Task details:
Restate the listing below word for word, omitting any images.

Record extracts:

=-=-=-=-=

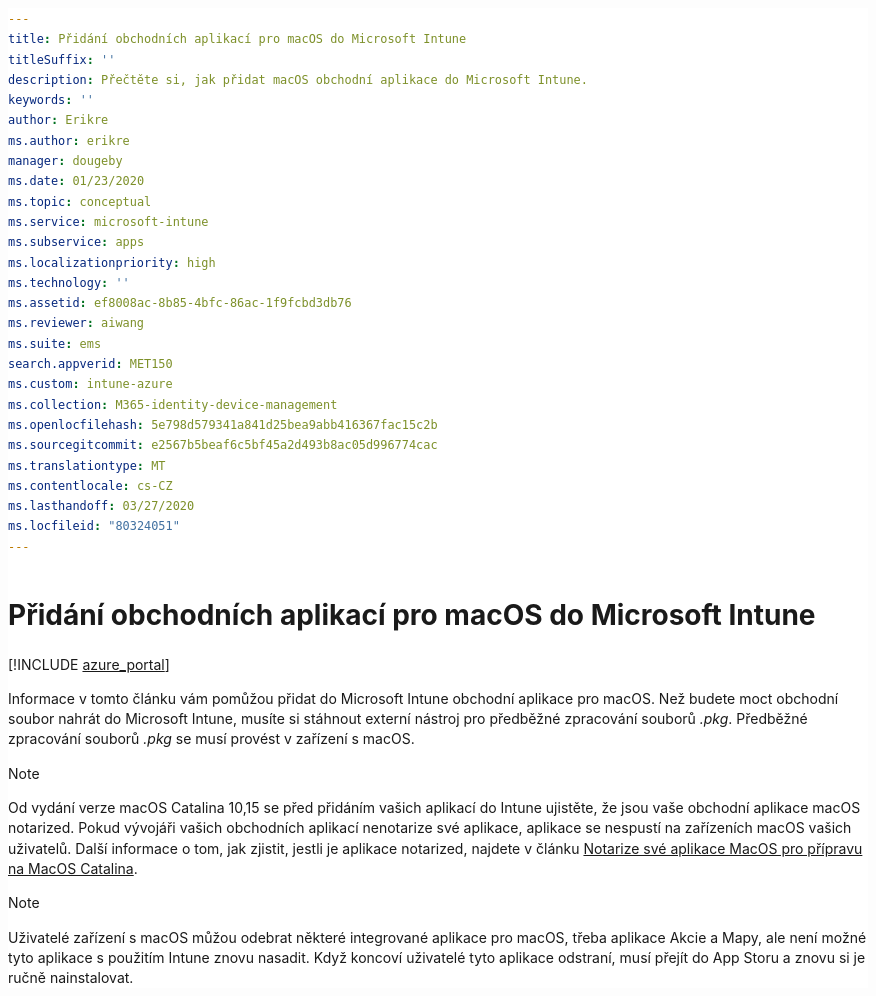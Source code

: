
 ```yaml
---
title: Přidání obchodních aplikací pro macOS do Microsoft Intune
titleSuffix: ''
description: Přečtěte si, jak přidat macOS obchodní aplikace do Microsoft Intune.
keywords: ''
author: Erikre
ms.author: erikre
manager: dougeby
ms.date: 01/23/2020
ms.topic: conceptual
ms.service: microsoft-intune
ms.subservice: apps
ms.localizationpriority: high
ms.technology: ''
ms.assetid: ef8008ac-8b85-4bfc-86ac-1f9fcbd3db76
ms.reviewer: aiwang
ms.suite: ems
search.appverid: MET150
ms.custom: intune-azure
ms.collection: M365-identity-device-management
ms.openlocfilehash: 5e798d579341a841d25bea9abb416367fac15c2b
ms.sourcegitcommit: e2567b5beaf6c5bf45a2d493b8ac05d996774cac
ms.translationtype: MT
ms.contentlocale: cs-CZ
ms.lasthandoff: 03/27/2020
ms.locfileid: "80324051"
---
```

# <a name="how-to-add-macos-line-of-business-lob-apps-to-microsoft-intune"></a>Přidání obchodních aplikací pro macOS do Microsoft Intune

[!INCLUDE [azure_portal](../includes/azure_portal.md)]

Informace v tomto článku vám pomůžou přidat do Microsoft Intune obchodní aplikace pro macOS. Než budete moct obchodní soubor nahrát do Microsoft Intune, musíte si stáhnout externí nástroj pro předběžné zpracování souborů *.pkg*. Předběžné zpracování souborů *.pkg* se musí provést v zařízení s macOS.

> [!NOTE]
> Od vydání verze macOS Catalina 10,15 se před přidáním vašich aplikací do Intune ujistěte, že jsou vaše obchodní aplikace macOS notarized. Pokud vývojáři vašich obchodních aplikací nenotarize své aplikace, aplikace se nespustí na zařízeních macOS vašich uživatelů. Další informace o tom, jak zjistit, jestli je aplikace notarized, najdete v článku [Notarize své aplikace MacOS pro přípravu na MacOS Catalina](https://techcommunity.microsoft.com/t5/Intune-Customer-Success/Support-Tip-Notarizing-your-macOS-apps-to-prepare-for-macOS/ba-p/808579).

> [!NOTE]
> Uživatelé zařízení s macOS můžou odebrat některé integrované aplikace pro macOS, třeba aplikace Akcie a Mapy, ale není možné tyto aplikace s použitím Intune znovu nasadit. Když koncoví uživatelé tyto aplikace odstraní, musí přejít do App Storu a znovu si je ručně nainstalovat.
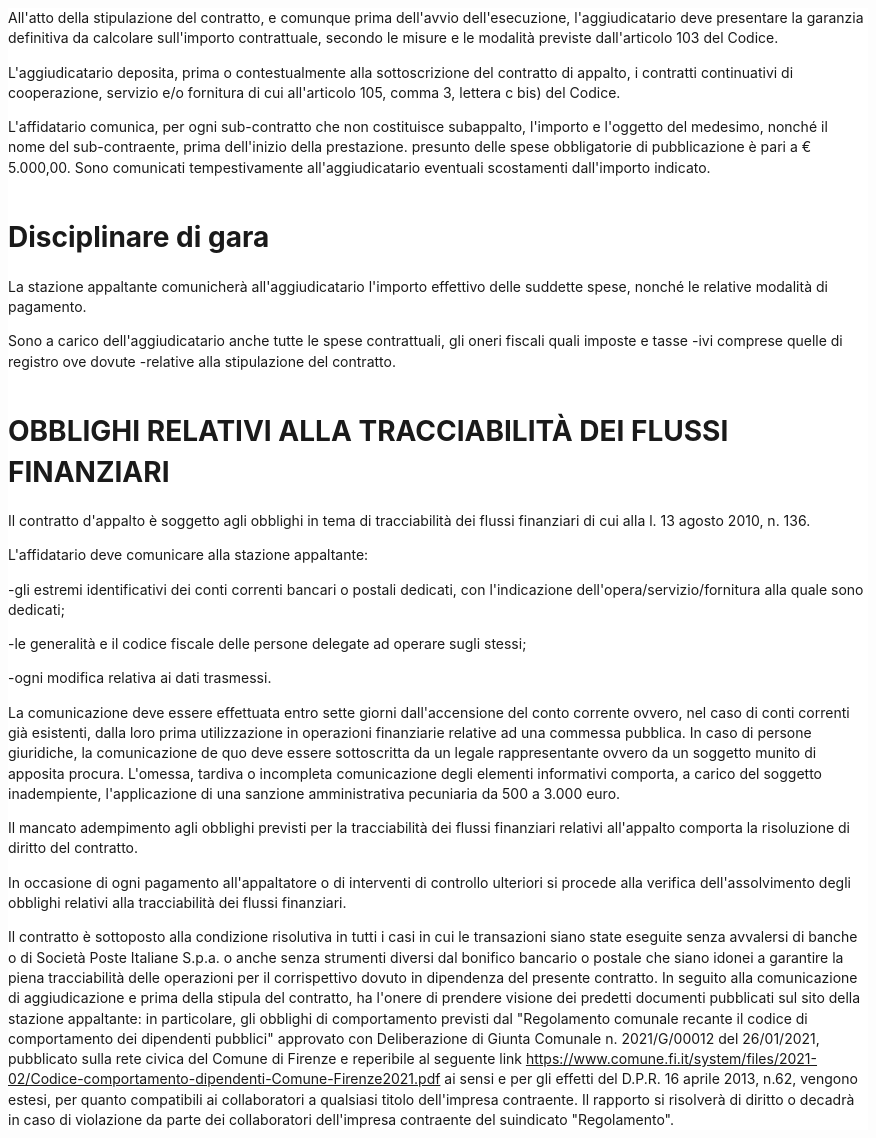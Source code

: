 All'atto della stipulazione del contratto, e comunque prima dell'avvio dell'esecuzione, l'aggiudicatario deve presentare la garanzia definitiva da calcolare sull'importo contrattuale, secondo le misure e le modalità previste dall'articolo 103 del Codice.

L'aggiudicatario deposita, prima o contestualmente alla sottoscrizione del contratto di appalto, i contratti continuativi di cooperazione, servizio e/o fornitura di cui all'articolo 105, comma 3, lettera c bis) del Codice.

L'affidatario comunica, per ogni sub-contratto che non costituisce subappalto, l'importo e l'oggetto del medesimo, nonché il nome del sub-contraente, prima dell'inizio della prestazione. presunto delle spese obbligatorie di pubblicazione è pari a € 5.000,00. Sono comunicati tempestivamente all'aggiudicatario eventuali scostamenti dall'importo indicato.

# Disciplinare di gara
La stazione appaltante comunicherà all'aggiudicatario l'importo effettivo delle suddette spese, nonché le relative modalità di pagamento.

Sono a carico dell'aggiudicatario anche tutte le spese contrattuali, gli oneri fiscali quali imposte e tasse -ivi comprese quelle di registro ove dovute -relative alla stipulazione del contratto.

# OBBLIGHI RELATIVI ALLA TRACCIABILITÀ DEI FLUSSI FINANZIARI
Il contratto d'appalto è soggetto agli obblighi in tema di tracciabilità dei flussi finanziari di cui alla l. 13 agosto 2010, n. 136.

L'affidatario deve comunicare alla stazione appaltante:

-gli estremi identificativi dei conti correnti bancari o postali dedicati, con l'indicazione dell'opera/servizio/fornitura alla quale sono dedicati;

-le generalità e il codice fiscale delle persone delegate ad operare sugli stessi;

-ogni modifica relativa ai dati trasmessi.

La comunicazione deve essere effettuata entro sette giorni dall'accensione del conto corrente ovvero, nel caso di conti correnti già esistenti, dalla loro prima utilizzazione in operazioni finanziarie relative ad una commessa pubblica. In caso di persone giuridiche, la comunicazione de quo deve essere sottoscritta da un legale rappresentante ovvero da un soggetto munito di apposita procura. L'omessa, tardiva o incompleta comunicazione degli elementi informativi comporta, a carico del soggetto inadempiente, l'applicazione di una sanzione amministrativa pecuniaria da 500 a 3.000 euro.

Il mancato adempimento agli obblighi previsti per la tracciabilità dei flussi finanziari relativi all'appalto comporta la risoluzione di diritto del contratto.

In occasione di ogni pagamento all'appaltatore o di interventi di controllo ulteriori si procede alla verifica dell'assolvimento degli obblighi relativi alla tracciabilità dei flussi finanziari.

Il contratto è sottoposto alla condizione risolutiva in tutti i casi in cui le transazioni siano state eseguite senza avvalersi di banche o di Società Poste Italiane S.p.a. o anche senza strumenti diversi dal bonifico bancario o postale che siano idonei a garantire la piena tracciabilità delle operazioni per il corrispettivo dovuto in dipendenza del presente contratto. In seguito alla comunicazione di aggiudicazione e prima della stipula del contratto, ha l'onere di prendere visione dei predetti documenti pubblicati sul sito della stazione appaltante: in particolare, gli obblighi di comportamento previsti dal "Regolamento comunale recante il codice di comportamento dei dipendenti pubblici" approvato con Deliberazione di Giunta Comunale n. 2021/G/00012 del 26/01/2021, pubblicato sulla rete civica del Comune di Firenze e reperibile al seguente link https://www.comune.fi.it/system/files/2021-02/Codice-comportamento-dipendenti-Comune-Firenze2021.pdf ai sensi e per gli effetti del D.P.R. 16 aprile 2013, n.62, vengono estesi, per quanto compatibili ai collaboratori a qualsiasi titolo dell'impresa contraente. Il rapporto si risolverà di diritto o decadrà in caso di violazione da parte dei collaboratori dell'impresa contraente del suindicato "Regolamento".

=-=-=-=-=

Solution:
Source code

:
 ```yaml
---
title: Přidání obchodních aplikací pro macOS do Microsoft Intune
titleSuffix: ''
description: Přečtěte si, jak přidat macOS obchodní aplikace do Microsoft Intune.
keywords: ''
author: Erikre
ms.author: erikre
manager: dougeby
ms.date: 01/23/2020
ms.topic: conceptual
ms.service: microsoft-intune
ms.subservice: apps
ms.localizationpriority: high
ms.technology: ''
ms.assetid: ef8008ac-8b85-4bfc-86ac-1f9fcbd3db76
ms.reviewer: aiwang
ms.suite: ems
search.appverid: MET150
ms.custom: intune-azure
ms.collection: M365-identity-device-management
ms.openlocfilehash: 5e798d579341a841d25bea9abb416367fac15c2b
ms.sourcegitcommit: e2567b5beaf6c5bf45a2d493b8ac05d996774cac
ms.translationtype: MT
ms.contentlocale: cs-CZ
ms.lasthandoff: 03/27/2020
ms.locfileid: "80324051"
---
```

# <a name="how-to-add-macos-line-of-business-lob-apps-to-microsoft-intune"></a>Přidání obchodních aplikací pro macOS do Microsoft Intune

[!INCLUDE [azure_portal](../includes/azure_portal.md)]

Informace v tomto článku vám pomůžou přidat do Microsoft Intune obchodní aplikace pro macOS. Než budete moct obchodní soubor nahrát do Microsoft Intune, musíte si stáhnout externí nástroj pro předběžné zpracování souborů *.pkg*. Předběžné zpracování souborů *.pkg* se musí provést v zařízení s macOS.

> [!NOTE]
> Od vydání verze macOS Catalina 10,15 se před přidáním vašich aplikací do Intune ujistěte, že jsou vaše obchodní aplikace macOS notarized. Pokud vývojáři vašich obchodních aplikací nenotarize své aplikace, aplikace se nespustí na zařízeních macOS vašich uživatelů. Další informace o tom, jak zjistit, jestli je aplikace notarized, najdete v článku [Notarize své aplikace MacOS pro přípravu na MacOS Catalina](https://techcommunity.microsoft.com/t5/Intune-Customer-Success/Support-Tip-Notarizing-your-macOS-apps-to-prepare-for-macOS/ba-p/808579).

> [!NOTE]
> Uživatelé zařízení s macOS můžou odebrat některé integrované aplikace pro macOS, třeba aplikace Akcie a Mapy, ale není možné tyto aplikace s použitím Intune znovu nasadit. Když koncoví uživatelé tyto aplikace odstraní, musí přejít do App Storu a znovu si je ručně nainstalovat.
Source code

: All'atto della stipulazione del contratto, e comunque prima dell'avvio dell'esecuzione, l'aggiudicatario deve presentare la garanzia definitiva da calcolare sull'importo contrattuale, secondo le misure e le modalità previste dall'articolo 103 del Codice.

L'aggiudicatario deposita, prima o contestualmente alla sottoscrizione del contratto di appalto, i contratti continuativi di cooperazione, servizio e/o fornitura di cui all'articolo 105, comma 3, lettera c bis) del Codice.

L'affidatario comunica, per ogni sub-contratto che non costituisce subappalto, l'importo e l'oggetto del medesimo, nonché il nome del sub-contraente, prima dell'inizio della prestazione. presunto delle spese obbligatorie di pubblicazione è pari a € 5.000,00. Sono comunicati tempestivamente all'aggiudicatario eventuali scostamenti dall'importo indicato.

# Disciplinare di gara
La stazione appaltante comunicherà all'aggiudicatario l'importo effettivo delle suddette spese, nonché le relative modalità di pagamento.

Sono a carico dell'aggiudicatario anche tutte le spese contrattuali, gli oneri fiscali quali imposte e tasse -ivi comprese quelle di registro ove dovute -relative alla stipulazione del contratto.

# OBBLIGHI RELATIVI ALLA TRACCIABILITÀ DEI FLUSSI FINANZIARI
Il contratto d'appalto è soggetto agli obblighi in tema di tracciabilità dei flussi finanziari di cui alla l. 13 agosto 2010, n. 136.

L'affidatario deve comunicare alla stazione appaltante:

-gli estremi identificativi dei conti correnti bancari o postali dedicati, con l'indicazione dell'opera/servizio/fornitura alla quale sono dedicati;

-le generalità e il codice fiscale delle persone delegate ad operare sugli stessi;

-ogni modifica relativa ai dati trasmessi.

La comunicazione deve essere effettuata entro sette giorni dall'accensione del conto corrente ovvero, nel caso di conti correnti già esistenti, dalla loro prima utilizzazione in operazioni finanziarie relative ad una commessa pubblica. In caso di persone giuridiche, la comunicazione de quo deve essere sottoscritta da un legale rappresentante ovvero da un soggetto munito di apposita procura. L'omessa, tardiva o incompleta comunicazione degli elementi informativi comporta, a carico del soggetto inadempiente, l'applicazione di una sanzione amministrativa pecuniaria da 500 a 3.000 euro.

Il mancato adempimento agli obblighi previsti per la tracciabilità dei flussi finanziari relativi all'appalto comporta la risoluzione di diritto del contratto.

In occasione di ogni pagamento all'appaltatore o di interventi di controllo ulteriori si procede alla verifica dell'assolvimento degli obblighi relativi alla tracciabilità dei flussi finanziari.

Il contratto è sottoposto alla condizione risolutiva in tutti i casi in cui le transazioni siano state eseguite senza avvalersi di banche o di Società Poste Italiane S.p.a. o anche senza strumenti diversi dal bonifico bancario o postale che siano idonei a garantire la piena tracciabilità delle operazioni per il corrispettivo dovuto in dipendenza del presente contratto. In seguito alla comunicazione di aggiudicazione e prima della stipula del contratto, ha l'onere di prendere visione dei predetti documenti pubblicati sul sito della stazione appaltante: in particolare, gli obblighi di comportamento previsti dal "Regolamento comunale recante il codice di comportamento dei dipendenti pubblici" approvato con Deliberazione di Giunta Comunale n. 2021/G/00012 del 26/01/2021, pubblicato sulla rete civica del Comune di Firenze e reperibile al seguente link https://www.comune.fi.it/system/files/2021-02/Codice-comportamento-dipendenti-Comune-Firenze2021.pdf ai sensi e per gli effetti del D.P.R. 16 aprile 2013, n.62, vengono estesi, per quanto compatibili ai collaboratori a qualsiasi titolo dell'impresa contraente. Il rapporto si risolverà di diritto o decadrà in caso di violazione da parte dei collaboratori dell'impresa contraente del suindicato "Regolamento".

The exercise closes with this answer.